3. This formation of molecules more and more heterogeneous during terrestrial evolution, has been accompanied by increasing heterogeneity in the aggregate of compounds of each kind, as well as an increasing number of kinds; and this increasing heterogeneity is exemplified in an extreme degree in the compounds, non-nitrogenous and nitrogenous, out of which organisms are built. So that the classes, orders, genera, and species of chemical substances, gradually increasing as the Earth has assumed its present form, increased in a transcendent degree during that stage which preceded the origin of life.
§ 9. Returning now from these partially-parenthetic observations, and summing up the contents of the preceding pages, we have to remark that in the substances of which organisms are composed, the conditions necessary to that re-distribution of Matter and Motion which constitutes Evolution, are fulfilled in a far higher degree than at first appears.

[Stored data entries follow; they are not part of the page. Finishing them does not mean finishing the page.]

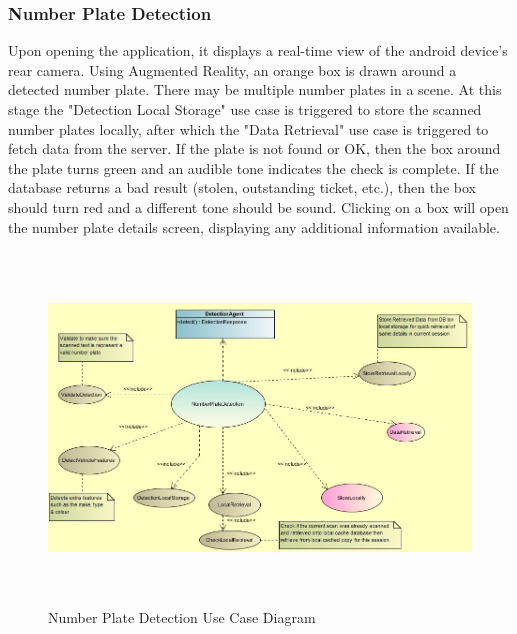 \documentclass[12pt]{article}
\begin{document}
                    		\subsubsection{Number Plate Detection}
                    				Upon opening the application, it displays a real-time view of the android device's rear camera. Using Augmented Reality, an orange box is drawn around a detected number plate. There may be multiple number plates in a scene. At this stage the "Detection Local Storage" use case is triggered to store the scanned number plates locally, after which the "Data Retrieval" use case is triggered to fetch data from the server. If the plate is not found or OK, then the box around the plate turns green and an audible tone indicates the check is complete. If the database returns a bad result (stolen, outstanding ticket, etc.), then the box should turn red and a different tone should be sound.
                    				Clicking on a box will open the number plate details screen, displaying any additional information available.
                    				\begin{figure}[h]
					           				\centering
					           				\includegraphics[width=6.25in, height=3.67in]{Pictures/NumberPlateDetectionUseCase.jpg}
					           				\caption{Number Plate Detection Use Case Diagram}
		           					\end{figure}
                    				\FloatBarrier
                    				
\end{document}
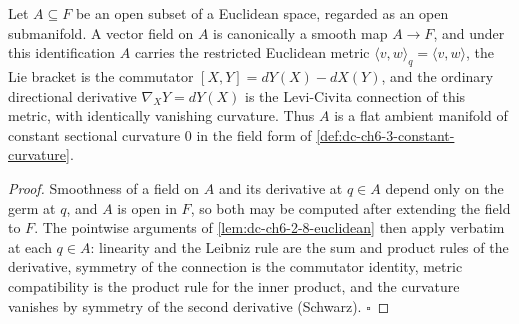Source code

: \begin{lemma}
  \label{lem:dc-ch6-2-8-euclidean-opens}
  \leanok
  Let $A\subseteq F$ be an open subset of a Euclidean space, regarded as an
  open submanifold. A vector field on $A$ is canonically a smooth map
  $A\to F$, and under this identification $A$ carries the restricted Euclidean
  metric $\langle v,w\rangle_q=\langle v,w\rangle$, the Lie bracket is the
  commutator $[X,Y]=dY(X)-dX(Y)$, and the ordinary directional derivative
  $\nabla_XY=dY(X)$ is the Levi-Civita connection of this metric, with
  identically vanishing curvature. Thus $A$ is a flat ambient manifold of
  constant sectional curvature $0$ in the field form of
  \cref{def:dc-ch6-3-constant-curvature}.
\end{lemma}
\begin{proof}
  \leanok
  Smoothness of a field on $A$ and its derivative at $q\in A$ depend only on
  the germ at $q$, and $A$ is open in $F$, so both may be computed after
  extending the field to $F$. The pointwise arguments of
  \cref{lem:dc-ch6-2-8-euclidean} then apply verbatim at each $q\in A$:
  linearity and the Leibniz rule are the sum and product rules of the
  derivative, symmetry of the connection is the commutator identity, metric
  compatibility is the product rule for the inner product, and the curvature
  vanishes by symmetry of the second derivative (Schwarz). $\square$
\end{proof}

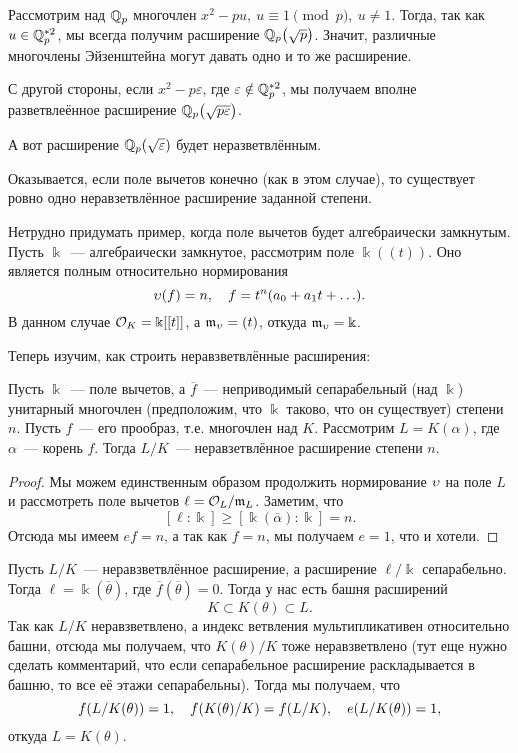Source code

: 	 \begin{example}
	 	Рассмотрим над $\mathbb{Q}_{p}$ многочлен $x^2 - pu, \ u \equiv 1 \pmod{p}, \ u \neq 1$. Тогда, так как $u \in \mathbb{Q}_{p}^{*2}$, мы всегда получим расширение $\Q_{p}\lr*{\sqrt{p}}$. Значит, различные многочлены Эйзенштейна могут давать одно и то же расширение.  

	 	С другой стороны, если $x^2 - p \varepsilon	$, где $\varepsilon \notin \mathbb{Q}_{p}^{*2}$, мы получаем вполне разветвлеённое расширение $\Q_{p}\lr*{\sqrt{p \varepsilon}}$. 

	 	А вот расширение $\Q_{p}\lr*{\sqrt{\varepsilon}}$ будет неразветвлённым.

	 	Оказывается, если поле вычетов конечно (как в этом случае), то существует ровно одно неравзетвлённое расширение заданной степени. 
	 \end{example}

	 \begin{example}
	 	Нетрудно придумать пример, когда поле вычетов будет алгебраически замкнутым. Пусть $\Bbbk$~--- алгебраически замкнутое, рассмотрим поле $\Bbbk((t))$. Оно является полным относительно нормирования 
	 	\[
	 		\upsilon(f) = n, \quad f = t^n (a_0 + a_1 t + \ldots ).
	 	\]
	 	В данном случае $\mathcal{O}_{K} = \Bbbk[[t]]$, а $\mathfrak{m}_{\upsilon} = (t)$, откуда $\mathfrak{m}_{\upsilon} = \Bbbk$. 
	 \end{example}

	 Теперь изучим, как строить неравзветвлённые расширения: 

	 \begin{statement} 
			 Пусть $\Bbbk$~--- поле вычетов, а $\overline{f}$~--- неприводимый сепарабельный (над $\Bbbk$) унитарный многочлен (предположим, что $\Bbbk$ таково, что он существует) степени $n$. Пусть $f$~--- его прообраз, т.е. многочлен над $K$.  Рассмотрим $L = K(\alpha)$, где $\alpha$~--- корень $f$.  Тогда $L/K$~--- неравзетвлённое расширение степени $n$.	
	 \end{statement}
	 \begin{proof}
	 	Мы можем единственным образом продолжить нормирование $\upsilon$ на поле $L$ и рассмотреть поле вычетов $\ell = \mathcal{O}_{L}/\mathfrak{m}_{L}$. Заметим, что 
	 	\[
	 		[\ell : \Bbbk] \ge [\Bbbk(\overline{\alpha}) : \Bbbk] = n.
	 	\]
	 	Отсюда мы имеем $ef = n$, а так как $f = n$, мы получаем $e = 1$, что и хотели. 
	 \end{proof}

	 Пусть $L/K$~--- неравзветвлённое расширение, а расширение $\ell/\Bbbk$ сепарабельно. Тогда $\ell = \Bbbk(\overline{\theta})$, где $\overline{f}(\overline{\theta}) = 0$. Тогда у нас есть башня расширений 
	 \[
	 	K \subset K(\theta) \subset L.
	 \]
	 Так как $L/K$ неравзветвлено, а индекс ветвления мультипликативен относительно башни, отсюда мы получаем, что $K(\theta)/K$ тоже неравзветвлено (тут еще нужно сделать комментарий, что если сепарабельное расширение раскладывается в башню, то все её этажи сепарабельны).  Тогда мы получаем, что 
	 \[
	 	f\lr*{L/K(\theta)} = 1, \quad f\lr*{K(\theta)/K} = f\lr*{L/K}, \quad e\lr*{L/K(\theta)} = 1,
	 \]
	 откуда $L = K(\theta)$.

The mutual affinities of the chief organic elements are not active within the limits of those temperatures at which organic actions take place; and one of these elements is especially characterized by its chemical indifference. The compounds formed by these elements in ascending grades of complexity, become progressively less stable. And those most complex compounds into which all these four elements enter, together with small proportions of two other elements which very readily oxidize, have an instability so great that decomposition ensues under ordinary atmospheric conditions.